Albérico da Costa, colega com quem trabalhou no TLMDC, destaca a natureza crítica e a coragem para defender os seus ideais. “Quando as pessoas criticaram o Neon Metin e quiseram que o órgão retirasse os vídeos sobre declarações das vítimas do ex-Padre Richard Dasbach, em Topu Honis, Oecusse, condenado pelo crime de pedofilia, a chefe de redação bateu o pé e manteve a divulgação desta informação,” conta.
O que fará Zevónia feliz? “Acabar com a violação dos direitos das crianças e das mulheres. Que a justiça chegue a todos”. Só aí será uma mulher verdadeiramente feliz.
Boa noite.
Gostei de ler esta reportagem.
Apenas sugiro as seguintes pequeninas alterações, a saber:
1.
1.a. Onde está escrito
“…perdem o direito aos terrenos família…”
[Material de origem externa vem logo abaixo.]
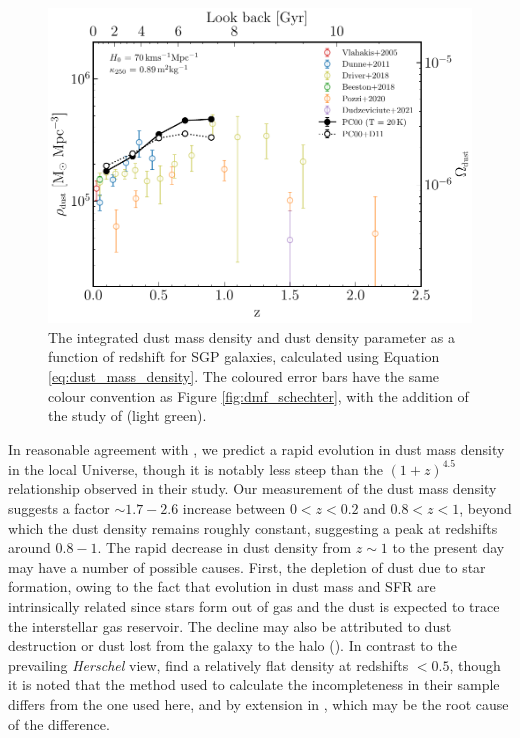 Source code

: \begin{figure}
	\centering
	\includegraphics[width=0.8\columnwidth]{Figures/Figure_3_8.pdf}
	\caption[Integrated dust mass density as a function of redshift]{The integrated dust mass density and dust density parameter as a function of redshift for SGP galaxies, calculated using Equation \ref{eq:dust_mass_density}. The coloured error bars have the same colour convention as Figure \ref{fig:dmf_schechter}, with the addition of the study of \citealt{Driver_2018} (light green).}
	\label{fig:dmd}
\end{figure}

In reasonable agreement with \citealt{Dunne_2011}, we predict a rapid evolution in dust mass density in the local Universe, though it is notably less steep than the $(1+z)^{4.5}$ relationship observed in their study. Our measurement of the dust mass density suggests a factor $\sim 1.7 - 2.6$ increase between $0 < z < 0.2$ and $0.8 < z < 1$, beyond which the dust density remains roughly constant, suggesting a peak at redshifts around $0.8 - 1$. The rapid decrease in dust density from $z \sim 1$ to the present day may have a number of possible causes. First, the depletion of dust due to star formation, owing to the fact that evolution in dust mass and SFR are intrinsically related since stars form out of gas and the dust is expected to trace the interstellar gas reservoir. The decline may also be attributed to dust destruction or dust lost from the galaxy to the halo (\citealt{Dunne_2011}). In contrast to the prevailing \textit{Herschel} view, \citealt{Driver_2018} find a relatively flat density at redshifts $< 0.5$, though it is noted that the method used to calculate the incompleteness in their sample differs from the one used here, and by extension in \citealt{Dunne_2011}, which may be the root cause of the difference.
1.b. Deveria estar escrito
“…perdem o direito aos terrenos da família…”;
2.
2.a. Onde está escrito
“…fizeram com conseguisse ultrapassar…”.
2.b. Deveria estar escrito
“…fizeram com que conseguisse ultrapassar…”.
Muitos parabéns.
João Melo
Muito bom conhecer, através desse texto, um pouco mais sobre o jornalismo timorense. Parabéns ao autor e à engajada e séria jornalista objeto da matéria.
Parabens e que alcances tudo o que sonhas fazer na vida. Mas nao te esquecas que es apenas um “capuchinho vermelho” e o Nosso Rai Doben Timor Leste esta infestado de “lobos maus” , especialmente na coisa suja que chamam politica. Admiro a tua vontade ferrea!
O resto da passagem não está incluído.